Thursday, June 22, 2023

Pixar’s Talking Blobs Are Becoming More and More Unsatisfying

The fantastical world of Elemental masks a lack of imagination from the once-inventive studio.


On paper, Pixar’s new film, Elemental, seems like the kind of wildly inventive, visually dynamic project that has made the company such a consistent success in the animation world. The studio’s formula is clear enough: Take an inanimate, perhaps abstract thing (a toy, a car, a feeling, a human soul) and personify it, even as a talking blob of sorts, building out a representational world that nonetheless feels familiar. In Elemental, beings representing the four classical elements (earth, fire, water, and air) live in a bustling city, work humanlike jobs, and have humanlike relationships. The premise quickly expands to a recognizable metaphor of prejudice, with fire people—talking pillars of flame that struggle not to set things on fire—functioning as an oppressed underclass who strive to fit in with the other elements.

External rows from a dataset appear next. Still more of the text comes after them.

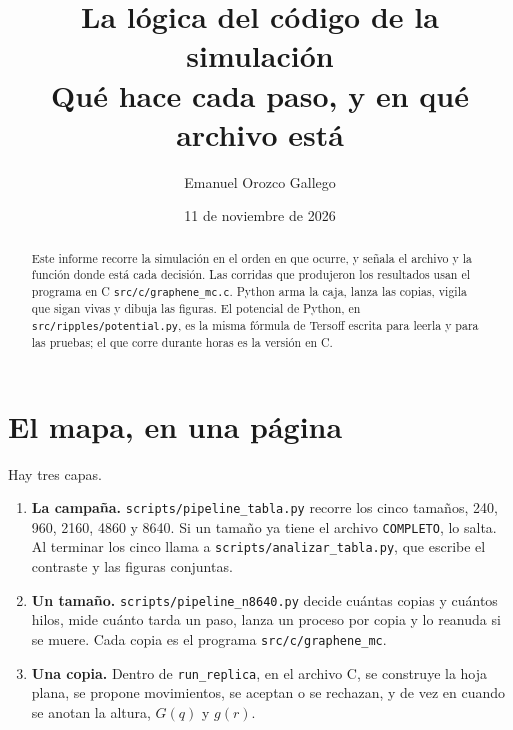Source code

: \documentclass[11pt,a4paper]{article}
\title{La lógica del código de la simulación\\[0.35em]
\large Qué hace cada paso, y en qué archivo está}
\author{Emanuel Orozco Gallego}
\date{11 de noviembre de 2026}
\newcommand{\fn}[1]{\texttt{#1}}
\begin{document}
\maketitle

\begin{abstract}
Este informe recorre la simulación en el orden en que ocurre, y señala el archivo y la función donde está cada decisión. Las corridas que produjeron los resultados usan el programa en C \fn{src/c/graphene\_mc.c}. Python arma la caja, lanza las copias, vigila que sigan vivas y dibuja las figuras. El potencial de Python, en \fn{src/ripples/potential.py}, es la misma fórmula de Tersoff escrita para leerla y para las pruebas; el que corre durante horas es la versión en C.
\end{abstract}

\section{El mapa, en una página}

Hay tres capas.

\begin{enumerate}
\item \textbf{La campaña.} \fn{scripts/pipeline\_tabla.py} recorre los cinco tamaños, 240, 960, 2160, 4860 y 8640. Si un tamaño ya tiene el archivo \fn{COMPLETO}, lo salta. Al terminar los cinco llama a \fn{scripts/analizar\_tabla.py}, que escribe el contraste y las figuras conjuntas.
\item \textbf{Un tamaño.} \fn{scripts/pipeline\_n8640.py} decide cuántas copias y cuántos hilos, mide cuánto tarda un paso, lanza un proceso por copia y lo reanuda si se muere. Cada copia es el programa \fn{src/c/graphene\_mc}.
\item \textbf{Una copia.} Dentro de \fn{run\_replica}, en el archivo C, se construye la hoja plana, se propone movimientos, se aceptan o se rechazan, y de vez en cuando se anotan la altura, $G(q)$ y $g(r)$.
\end{enumerate}
\end{document}

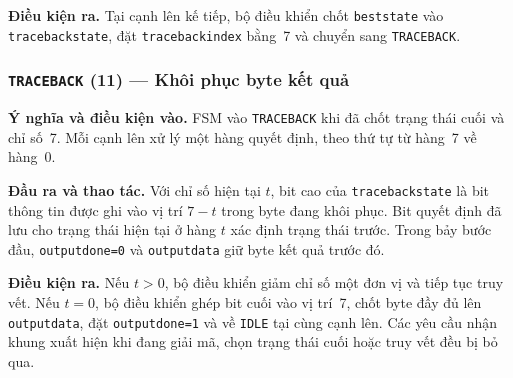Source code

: \documentclass[12pt,a4paper]{article}
\renewcommand{\_}{\originalunderscore\allowbreak}
\begin{document}
\textbf{Điều kiện ra.} Tại cạnh lên kế tiếp, bộ điều khiển chốt \texttt{best\_state} vào \texttt{traceback\_state}, đặt \texttt{traceback\_index} bằng~7 và chuyển sang \texttt{TRACEBACK}.

\subsubsection{\texttt{TRACEBACK} (11) --- Khôi phục byte kết quả}\label{sec:control-traceback}
\textbf{Ý nghĩa và điều kiện vào.} FSM vào \texttt{TRACEBACK} khi đã chốt trạng thái cuối và chỉ số~7. Mỗi cạnh lên xử lý một hàng quyết định, theo thứ tự từ hàng~7 về hàng~0.

\textbf{Đầu ra và thao tác.} Với chỉ số hiện tại $t$, bit cao của \texttt{traceback\_state} là bit thông tin được ghi vào vị trí $7-t$ trong byte đang khôi phục. Bit quyết định đã lưu cho trạng thái hiện tại ở hàng $t$ xác định trạng thái trước. Trong bảy bước đầu, \texttt{output\_done=0} và \texttt{output\_data} giữ byte kết quả trước đó.

\textbf{Điều kiện ra.} Nếu $t>0$, bộ điều khiển giảm chỉ số một đơn vị và tiếp tục truy vết. Nếu $t=0$, bộ điều khiển ghép bit cuối vào vị trí~7, chốt byte đầy đủ lên \texttt{output\_data}, đặt \texttt{output\_done=1} và về \texttt{IDLE} tại cùng cạnh lên. Các yêu cầu nhận khung xuất hiện khi đang giải mã, chọn trạng thái cuối hoặc truy vết đều bị bỏ qua.
\end{document}
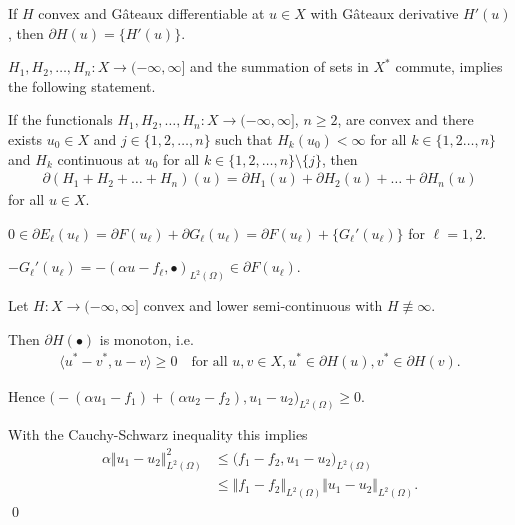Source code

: \begin{frame}
  \begin{block}{}
    If $H$ convex and G\^{a}teaux differentiable
    at $u\in X$ with G\^{a}teaux derivative $H'(u)$, then
    $\partial H(u)=\{H'(u)\}$.
  \end{block}

  \pause

  $H_1,H_2,\ldots,H_n:X\to (-\infty,\infty]$ and the summation of sets in
  $X^\ast$ commute,
  \cite[S. 389, Theorem 47.B]{Zei85} implies the following statement.
  \begin{block}{}
    If the functionals $H_1,H_2,\ldots,H_n: X\to
    (-\infty,\infty]$, $n\geq 2$, are convex and there exists 
    $u_0\in X$ and $j\in\{1,2,\ldots,n\}$ such that $H_k(u_0)<\infty$
    for all $k\in\{1,2\ldots,n\}$
    and $H_k$ continuous at $u_0$ for all $k\in\{1,2,\ldots,n\}\setminus\{j\}$,
    then
    \begin{align*}
      \partial (H_1+H_2+\ldots+ H_n)(u) 
      = \partial H_1(u)+\partial H_2(u)+ \ldots + \partial H_n(u)
    \end{align*}
    for all $u\in X$.
  \end{block}
  \pause
  \medskip
  $0\in\partial E_\ell(u_\ell)
  = \partial F(u_\ell)+\partial G_\ell(u_\ell)=\partial F(u_\ell)+
  \{G_\ell'(u_\ell)\}$ for $\ell=1,2$.
\end{frame}

\begin{frame}
  $-G_\ell'(u_\ell)=-(\alpha u-f_\ell ,\bullet)_{L^2(\Omega)}\in\partial
  F(u_\ell)$.
  
  \pause
  \begin{block}{}
    Let $H:X\to (-\infty,\infty]$ convex and lower semi-continuous with
    $H\nequiv\infty$.
    
    Then $\partial H(\bullet)$ is monoton, i.e.
  \begin{align*}
    \langle u^\ast-v^\ast,u-v\rangle\geq 0\quad \text{for all } u,v\in X, 
    u^\ast \in \partial H(u), v^\ast \in \partial H(v).
  \end{align*}
  \end{block}

  \pause
  \medskip
  Hence
  $ \big( -(\alpha u_1 - f_1) + (\alpha u_2 - f_2), u_1 -
  u_2\big)_{L^2(\Omega)} \geq 0.  $

  \pause
  \medskip
  With the Cauchy-Schwarz inequality this implies
  \begin{align*}
    \alpha \Vert u_1 - u_2 \Vert_{L^2(\Omega)}^2
    &\leq
    \big(f_1 -f_2, u_1-u_2 \big)_{L^2(\Omega)}\\
    &\leq
    \Vert f_1-f_2\Vert_{L^2(\Omega)}\Vert u_1 - u_2\Vert_{L^2(\Omega)}.
  \end{align*}
  \qed
\end{frame}
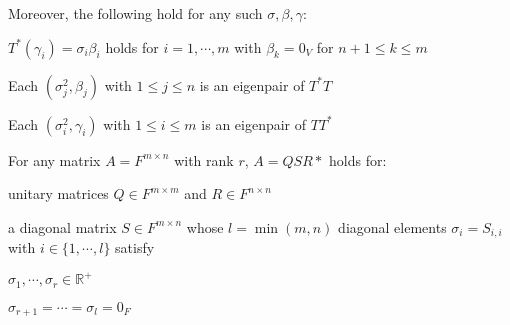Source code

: \documentclass[8pt, twocolumn]{extarticle}
\newcommand{\realnum}{\mathbb{R}}
\begin{document}
\begin{description}
\begin{enumerate*}[label=({\alph*})]
\begin{enumerate*}[label={\arabic*}.]
                \end{enumerate*}
            \item Moreover, the following hold for any such $\sigma,\beta,\gamma$:
                \begin{enumerate*}[label={\arabic*}.]
                        \setcounter{enumii}{1}
                        \item $T^*(\gamma_i) = \sigma_i \beta_i$ holds for $i = 1,\cdots, m$ with $\beta_k = 0_V$ for $n+1 \leq k \leq m$
                        \item Each $(\sigma^2_j, \beta_j)$ with $1 \leq j \leq n$ is an eigenpair of $T^*T$
                        \item Each $(\sigma^2_i, \gamma_i)$ with $1 \leq i \leq m$ is an eigenpair of $TT^*$
                \end{enumerate*}
        \end{enumerate*}
    \item[6.27 SVD] For any matrix $A = F^{m\times n}$ with rank $r$, $A = QSR*$ holds for: 
        \begin{itemize*}
            \item unitary matrices $Q \in F^{m\times m}$ and $R \in F^{n\times n}$
            \item a diagonal matrix $S \in F^{m\times n}$ whose $l = \min (m, n)$ diagonal elements $\sigma_i = S_{i, i}$ with $i \in \{1,\cdots ,l\}$ satisfy 
                \begin{enumerate*}
                    \item $\sigma_1, \cdots , \sigma_r \in \realnum^+$
                    \item $\sigma_{r+1} = \cdots = \sigma_l = 0_F$
                \end{enumerate*}
        \end{itemize*}
        

\end{description}
\end{document}
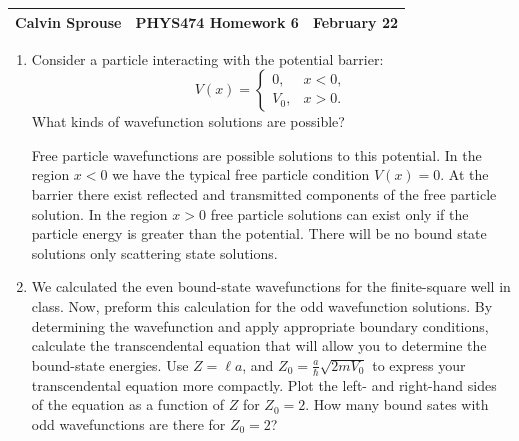 \documentclass[a4paper, 12pt]{config/homework}
\begin{document}
\noindent
\begin{tabularx}{\textwidth}{>{\centering\arraybackslash}X>{\centering\arraybackslash}X>{\centering\arraybackslash}X}
Calvin Sprouse & PHYS474 Homework 6 & 2024 February 22\\
\midrule
\end{tabularx}

\begin{enumerate}
\item Consider a particle interacting with the potential barrier:
\[V(x) = \begin{cases}
0, & x < 0, \\ V_0, & x > 0.
\end{cases}\]
What kinds of wavefunction solutions are possible?

Free particle wavefunctions are possible solutions to this potential.
In the region \(x<0\) we have the typical free particle condition \(V(x)=0\).
At the barrier there exist reflected and transmitted components of the free particle solution.
In the region \(x>0\) free particle solutions can exist only if the particle energy is greater than the potential.
There will be no bound state solutions only scattering state solutions.

\vspace{\baselineskip}
\item We calculated the even bound-state wavefunctions for the finite-square well in class. Now, preform this calculation for the odd wavefunction solutions. By determining the wavefunction and apply appropriate boundary conditions, calculate the transcendental equation that will allow you to determine the bound-state energies. Use \(Z = \ell a\), and \(Z_0 = \frac{a}{\hbar}\sqrt{2mV_0}\) to express your transcendental equation more compactly.
Plot the left- and right-hand sides of the equation as a function of \(Z\) for \(Z_0=2\). How many bound sates with odd wavefunctions are there for \(Z_0=2\)?


\end{enumerate}
\end{document}
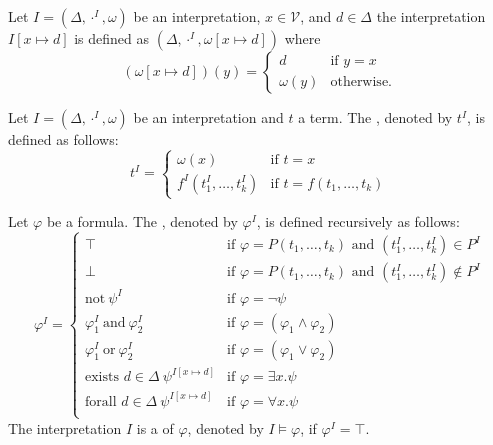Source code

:Let $I=(\Delta,\cdot^I,\omega)$ be an interpretation, $x\in\mathcal{V}$, and $d\in\Delta$ the interpretation $I\left[x\mapsto d\right]$ is defined as $(\Delta,\cdot^I,\omega\left[x\mapsto d\right])$ where
\[(\omega\left[x\mapsto d\right])(y)=
	\begin{cases}
		d         & \text{if $y=x$}   \\
		\omega(y) & \text{otherwise.} 
	\end{cases}\]
\begin{definition}
	Let $I=(\Delta,\cdot^I,\omega)$ be an interpretation and $t$ a term. The , denoted by $t^I$, is defined as follows:
	\[t^I=
		\begin{cases}
			\omega(x)              & \text{if $t=x$}                \\
			f^I(t^I_1,\dots,t^I_k) & \text{if $t=f(t_1,\dots,t_k)$} 
		\end{cases}\]
		
	Let $\varphi$ be a formula. The , denoted by $\varphi^I$, is defined recursively as follows:
	\[\varphi^I=
		\begin{cases}
			\top                                                   & \text{if $\varphi=P(t_1,\dots,t_k)$ and $(t^I_1,\dots,t^I_k)\in P^I$}    \\
			\bot                                                   & \text{if $\varphi=P(t_1,\dots,t_k)$ and $(t^I_1,\dots,t^I_k)\notin P^I$} \\
			\text{not}~\psi^I                                      & \text{if $\varphi=\neg\psi$}                                             \\
			\varphi^I_1~\text{and}~\varphi^I_2                     & \text{if $\varphi=(\varphi_1\wedge\varphi_2)$}                           \\
			\varphi^I_1~\text{or}~\varphi^I_2                      & \text{if $\varphi=(\varphi_1\vee\varphi_2)$}                             \\
			\text{exists $d\in\Delta$}~\psi^{I\left[x\mapsto d\right]} & \text{if $\varphi=\exists x.\psi$}                                        \\
			\text{forall $d\in\Delta$}~\psi^{I\left[x\mapsto d\right]} & \text{if $\varphi=\forall x.\psi$}                                        \\
		\end{cases}\]
	The interpretation $I$ is a  of $\varphi$, denoted by $I\models\varphi$, if $\varphi^I=\top$.
\end{definition}
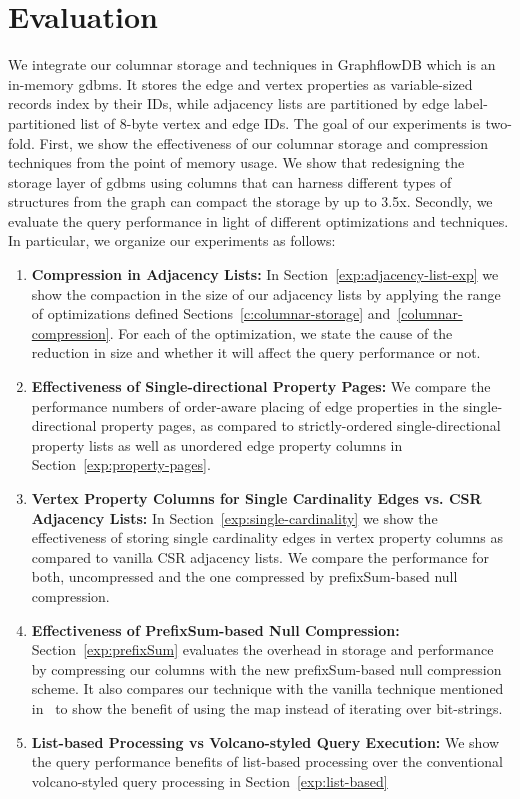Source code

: \chapter{Evaluation}
\label{c:evaluation}

We integrate our columnar storage and techniques in GraphflowDB which is an in-memory \gls{gdbms}. It stores the edge and vertex properties as variable-sized records index by their IDs, while adjacency lists are partitioned by edge label-partitioned list of 8-byte vertex and edge IDs. The goal of our experiments is two-fold. First, we show the effectiveness of our columnar storage and compression techniques from the point of memory usage. We show that redesigning the storage layer of \gls{gdbms} using columns that can harness different types of structures from the graph can compact the storage by up to 3.5x. Secondly, we evaluate the query performance in light of different optimizations and techniques. In particular, we organize our experiments as follows:

\begin{enumerate}
	\item \textbf{Compression in Adjacency Lists:}  In Section~\ref{exp:adjacency-list-exp} we show the compaction in the size of our adjacency lists by applying the range of optimizations defined Sections~\ref{c:columnar-storage} and~\ref{columnar-compression}. For each of the optimization, we state the cause of the reduction in size and whether it will affect the query performance or not.
	
	\item \textbf{Effectiveness of Single-directional Property Pages:} We compare the performance numbers of order-aware placing of edge properties in the single-directional property pages, as compared to strictly-ordered single-directional property lists as well as unordered edge property columns in Section~\ref{exp:property-pages}.
	
	\item \textbf{Vertex Property Columns for Single Cardinality Edges vs. CSR Adjacency Lists:}  In Section~\ref{exp:single-cardinality} we show the effectiveness of storing single cardinality edges in vertex property columns as compared to vanilla CSR adjacency lists. We compare the performance for both, uncompressed and the one compressed by prefixSum-based null compression.
	
	\item \textbf{Effectiveness of PrefixSum-based Null Compression:}  Section~\ref{exp:prefixSum} evaluates the overhead in storage and performance by compressing our columns with the new prefixSum-based null compression scheme. It also compares our technique with the vanilla technique mentioned in~\cite{abadi-sparse-col} to show the benefit of using the map instead of iterating over bit-strings.
	
	\item \textbf{List-based Processing vs Volcano-styled Query Execution:} We show the query performance benefits of list-based processing over the conventional volcano-styled query processing in Section~\ref{exp:list-based}
	
\end{enumerate}

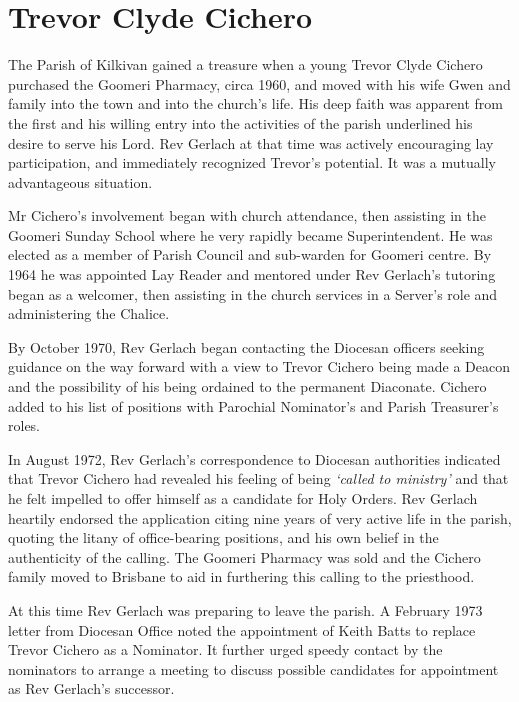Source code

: \hypertarget{trevor-clyde-cichero}{%
\section{Trevor Clyde Cichero}\label{trevor-clyde-cichero}}

The Parish of Kilkivan gained a treasure when a young Trevor Clyde Cichero purchased the Goomeri Pharmacy, circa 1960, and moved with his wife Gwen and family into the town and into the church's life. His deep faith was apparent from the first and his willing entry into the activities of the parish underlined his desire to serve his Lord. Rev Gerlach at that time was actively encouraging lay participation, and immediately recognized Trevor's potential. It was a mutually advantageous situation.

Mr Cichero's involvement began with church attendance, then assisting in the Goomeri Sunday School where he very rapidly became Superintendent. He was elected as a member of Parish Council and sub-warden for Goomeri centre. By 1964 he was appointed Lay Reader and mentored under Rev Gerlach's tutoring began as a welcomer, then assisting in the church services in a Server's role and administering the Chalice.

By October 1970, Rev Gerlach began contacting the Diocesan officers seeking guidance on the way forward with a view to Trevor Cichero being made a Deacon and the possibility of his being ordained to the permanent Diaconate. Cichero added to his list of positions with Parochial Nominator's and Parish Treasurer's roles.

In August 1972, Rev Gerlach's correspondence to Diocesan authorities indicated that Trevor Cichero had revealed his feeling of being \emph{`called to ministry'} and that he felt impelled to offer himself as a candidate for Holy Orders. Rev Gerlach heartily endorsed the application citing nine years of very active life in the parish, quoting the litany of office-bearing positions, and his own belief in the authenticity of the calling. The Goomeri Pharmacy was sold and the Cichero family moved to Brisbane to aid in furthering this calling to the priesthood.

At this time Rev Gerlach was preparing to leave the parish. A February 1973 letter from Diocesan Office noted the appointment of Keith Batts to replace Trevor Cichero as a Nominator. It further urged speedy contact by the nominators to arrange a meeting to discuss possible candidates for appointment as Rev Gerlach's successor.

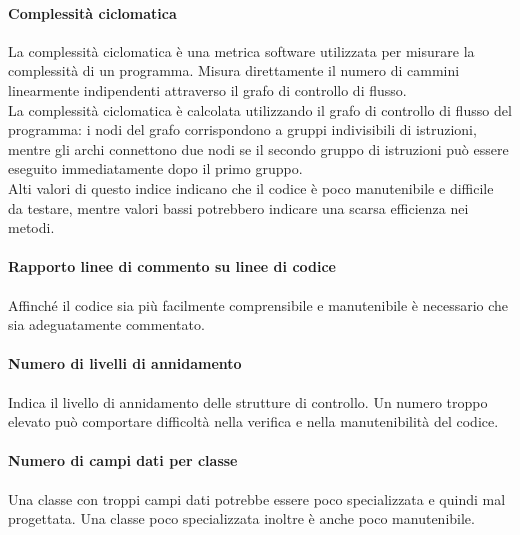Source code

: \documentclass[12pt,a4paper,titlepage]{article}
\begin{document}
			\paragraph{Complessità ciclomatica}
			La complessità ciclomatica è una metrica software utilizzata per misurare la complessità di un programma. Misura direttamente il numero di cammini linearmente indipendenti attraverso il grafo di controllo di flusso.\\
			La complessità ciclomatica è calcolata utilizzando il grafo di controllo di flusso del programma: i nodi del grafo corrispondono a gruppi indivisibili di istruzioni, mentre gli archi connettono due nodi se il secondo gruppo di istruzioni può essere eseguito immediatamente dopo il primo gruppo.\\
			Alti valori di questo indice indicano che il codice è poco manutenibile e difficile da testare, mentre valori bassi potrebbero indicare una scarsa efficienza nei metodi.\\
	
			\paragraph{Rapporto linee di commento su linee di codice}
			Affinché il codice sia più facilmente comprensibile e manutenibile è necessario che sia adeguatamente commentato.\\
		
			\paragraph{Numero di livelli di annidamento}
			Indica il livello di annidamento delle strutture di controllo. Un numero troppo elevato può comportare difficoltà nella verifica e nella manutenibilità del codice.\\
		
			\paragraph{Numero di campi dati per classe}
			Una classe con troppi campi dati potrebbe essere poco specializzata e quindi mal progettata. Una classe poco specializzata inoltre è anche poco manutenibile.\\
		
\end{document}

So why did Elemental just post the second-worst opening weekend in the company’s history? There are plenty of external forces to point to—reviews were tepid, and audiences have possibly grown used to waiting for Pixar movies to debut on Disney+ after that became standard practice during the pandemic (and ended with last year’s Lightyear). Still, the highest-grossing film of 2023 so far is an animated movie (Illumination’s Super Mario Bros.), indicating that families are now flocking back to theaters. And while there may be some Pixar fatigue after decades of success, all it would really take is one bona fide, critically acclaimed smash to start turning things around.